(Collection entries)
-- Opening Marker --

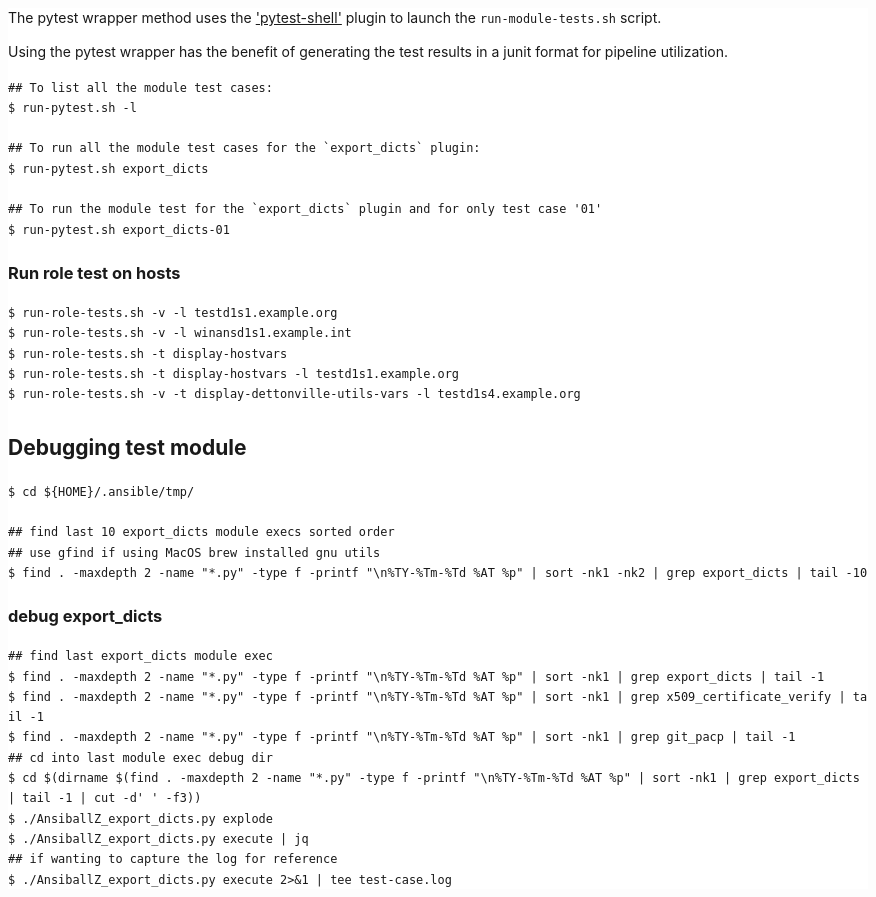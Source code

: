 The pytest wrapper method uses the ['pytest-shell'](https://pytest-shell-utilities.readthedocs.io/en/latest/index.html#usage) plugin to launch the `run-module-tests.sh` script.

Using the pytest wrapper has the benefit of generating the test results in a junit format for pipeline utilization. 

```shell
## To list all the module test cases: 
$ run-pytest.sh -l

## To run all the module test cases for the `export_dicts` plugin: 
$ run-pytest.sh export_dicts

## To run the module test for the `export_dicts` plugin and for only test case '01' 
$ run-pytest.sh export_dicts-01

```

### Run role test on hosts

```shell
$ run-role-tests.sh -v -l testd1s1.example.org
$ run-role-tests.sh -v -l winansd1s1.example.int
$ run-role-tests.sh -t display-hostvars
$ run-role-tests.sh -t display-hostvars -l testd1s1.example.org
$ run-role-tests.sh -v -t display-dettonville-utils-vars -l testd1s4.example.org
```


## Debugging test module

```shell
$ cd ${HOME}/.ansible/tmp/

## find last 10 export_dicts module execs sorted order
## use gfind if using MacOS brew installed gnu utils 
$ find . -maxdepth 2 -name "*.py" -type f -printf "\n%TY-%Tm-%Td %AT %p" | sort -nk1 -nk2 | grep export_dicts | tail -10
```

### debug export_dicts
```shell
## find last export_dicts module exec
$ find . -maxdepth 2 -name "*.py" -type f -printf "\n%TY-%Tm-%Td %AT %p" | sort -nk1 | grep export_dicts | tail -1
$ find . -maxdepth 2 -name "*.py" -type f -printf "\n%TY-%Tm-%Td %AT %p" | sort -nk1 | grep x509_certificate_verify | tail -1
$ find . -maxdepth 2 -name "*.py" -type f -printf "\n%TY-%Tm-%Td %AT %p" | sort -nk1 | grep git_pacp | tail -1
## cd into last module exec debug dir
$ cd $(dirname $(find . -maxdepth 2 -name "*.py" -type f -printf "\n%TY-%Tm-%Td %AT %p" | sort -nk1 | grep export_dicts | tail -1 | cut -d' ' -f3))
$ ./AnsiballZ_export_dicts.py explode
$ ./AnsiballZ_export_dicts.py execute | jq
## if wanting to capture the log for reference
$ ./AnsiballZ_export_dicts.py execute 2>&1 | tee test-case.log 
```
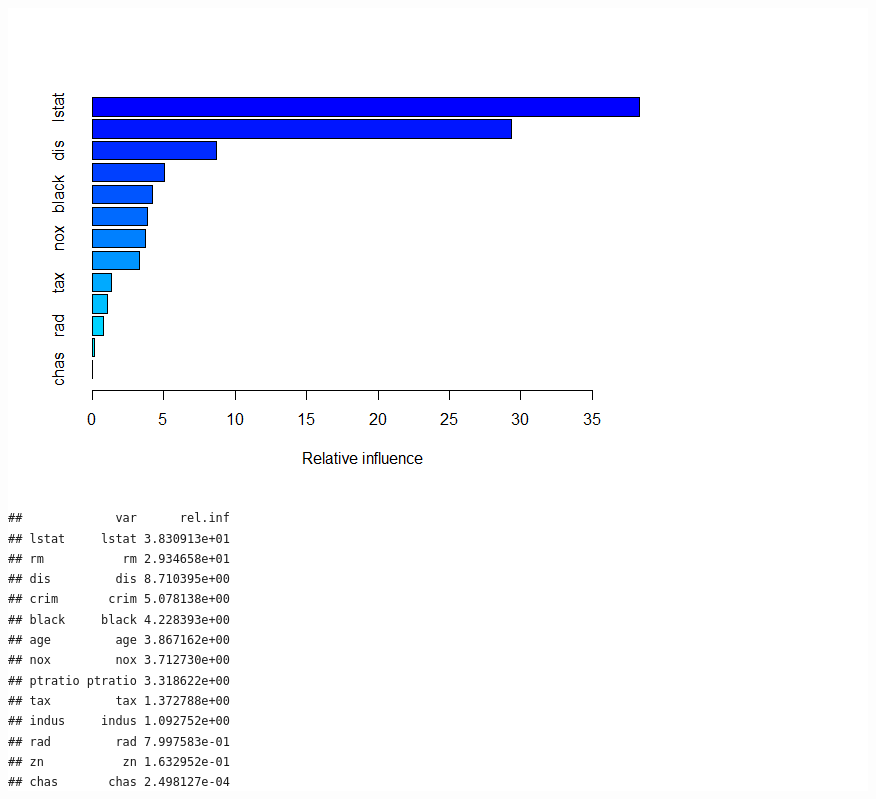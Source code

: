 ![](ch8_lab_files/figure-gfm/unnamed-chunk-29-1.png)

    ##             var      rel.inf
    ## lstat     lstat 3.830913e+01
    ## rm           rm 2.934658e+01
    ## dis         dis 8.710395e+00
    ## crim       crim 5.078138e+00
    ## black     black 4.228393e+00
    ## age         age 3.867162e+00
    ## nox         nox 3.712730e+00
    ## ptratio ptratio 3.318622e+00
    ## tax         tax 1.372788e+00
    ## indus     indus 1.092752e+00
    ## rad         rad 7.997583e-01
    ## zn           zn 1.632952e-01
    ## chas       chas 2.498127e-04
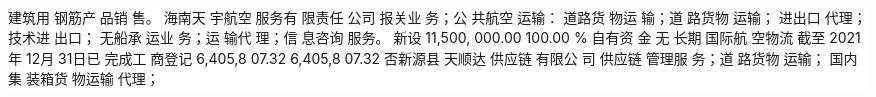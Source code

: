 建筑用
钢筋产
品销
售。
海南天
宇航空
服务有
限责任
公司
报关业
务；公
共航空
运输：
道路货
物运
输；道
路货物
运输；
进出口
代理；
技术进
出口；
无船承
运业
务；运
输代
理；信
息咨询
服务。
新设
11,500,
000.00
100.00
%
自有资
金
无
长期
国际航
空物流
截至
2021年
12月
31日已
完成工
商登记
6,405,8
07.32
6,405,8
07.32
否新源县
天顺达
供应链
有限公
司
供应链
管理服
务；道
路货物
运输；
国内集
装箱货
物运输
代理；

-- Closing Marker --

- _Exercise brief_: Repeat the data above in full and exactly. Omit every image.

- _Solution for this problem_:
Source code

: The pytest wrapper method uses the ['pytest-shell'](https://pytest-shell-utilities.readthedocs.io/en/latest/index.html#usage) plugin to launch the `run-module-tests.sh` script.

Using the pytest wrapper has the benefit of generating the test results in a junit format for pipeline utilization. 

```shell
## To list all the module test cases: 
$ run-pytest.sh -l

## To run all the module test cases for the `export_dicts` plugin: 
$ run-pytest.sh export_dicts

## To run the module test for the `export_dicts` plugin and for only test case '01' 
$ run-pytest.sh export_dicts-01

```

### Run role test on hosts

```shell
$ run-role-tests.sh -v -l testd1s1.example.org
$ run-role-tests.sh -v -l winansd1s1.example.int
$ run-role-tests.sh -t display-hostvars
$ run-role-tests.sh -t display-hostvars -l testd1s1.example.org
$ run-role-tests.sh -v -t display-dettonville-utils-vars -l testd1s4.example.org
```


## Debugging test module

```shell
$ cd ${HOME}/.ansible/tmp/

## find last 10 export_dicts module execs sorted order
## use gfind if using MacOS brew installed gnu utils 
$ find . -maxdepth 2 -name "*.py" -type f -printf "\n%TY-%Tm-%Td %AT %p" | sort -nk1 -nk2 | grep export_dicts | tail -10
```

### debug export_dicts
```shell
## find last export_dicts module exec
$ find . -maxdepth 2 -name "*.py" -type f -printf "\n%TY-%Tm-%Td %AT %p" | sort -nk1 | grep export_dicts | tail -1
$ find . -maxdepth 2 -name "*.py" -type f -printf "\n%TY-%Tm-%Td %AT %p" | sort -nk1 | grep x509_certificate_verify | tail -1
$ find . -maxdepth 2 -name "*.py" -type f -printf "\n%TY-%Tm-%Td %AT %p" | sort -nk1 | grep git_pacp | tail -1
## cd into last module exec debug dir
$ cd $(dirname $(find . -maxdepth 2 -name "*.py" -type f -printf "\n%TY-%Tm-%Td %AT %p" | sort -nk1 | grep export_dicts | tail -1 | cut -d' ' -f3))
$ ./AnsiballZ_export_dicts.py explode
$ ./AnsiballZ_export_dicts.py execute | jq
## if wanting to capture the log for reference
$ ./AnsiballZ_export_dicts.py execute 2>&1 | tee test-case.log 
```
Source code

: ![](ch8_lab_files/figure-gfm/unnamed-chunk-29-1.png)

    ##             var      rel.inf
    ## lstat     lstat 3.830913e+01
    ## rm           rm 2.934658e+01
    ## dis         dis 8.710395e+00
    ## crim       crim 5.078138e+00
    ## black     black 4.228393e+00
    ## age         age 3.867162e+00
    ## nox         nox 3.712730e+00
    ## ptratio ptratio 3.318622e+00
    ## tax         tax 1.372788e+00
    ## indus     indus 1.092752e+00
    ## rad         rad 7.997583e-01
    ## zn           zn 1.632952e-01
    ## chas       chas 2.498127e-04
Source code

: 建筑用
钢筋产
品销
售。
海南天
宇航空
服务有
限责任
公司
报关业
务；公
共航空
运输：
道路货
物运
输；道
路货物
运输；
进出口
代理；
技术进
出口；
无船承
运业
务；运
输代
理；信
息咨询
服务。
新设
11,500,
000.00
100.00
%
自有资
金
无
长期
国际航
空物流
截至
2021年
12月
31日已
完成工
商登记
6,405,8
07.32
6,405,8
07.32
否新源县
天顺达
供应链
有限公
司
供应链
管理服
务；道
路货物
运输；
国内集
装箱货
物运输
代理；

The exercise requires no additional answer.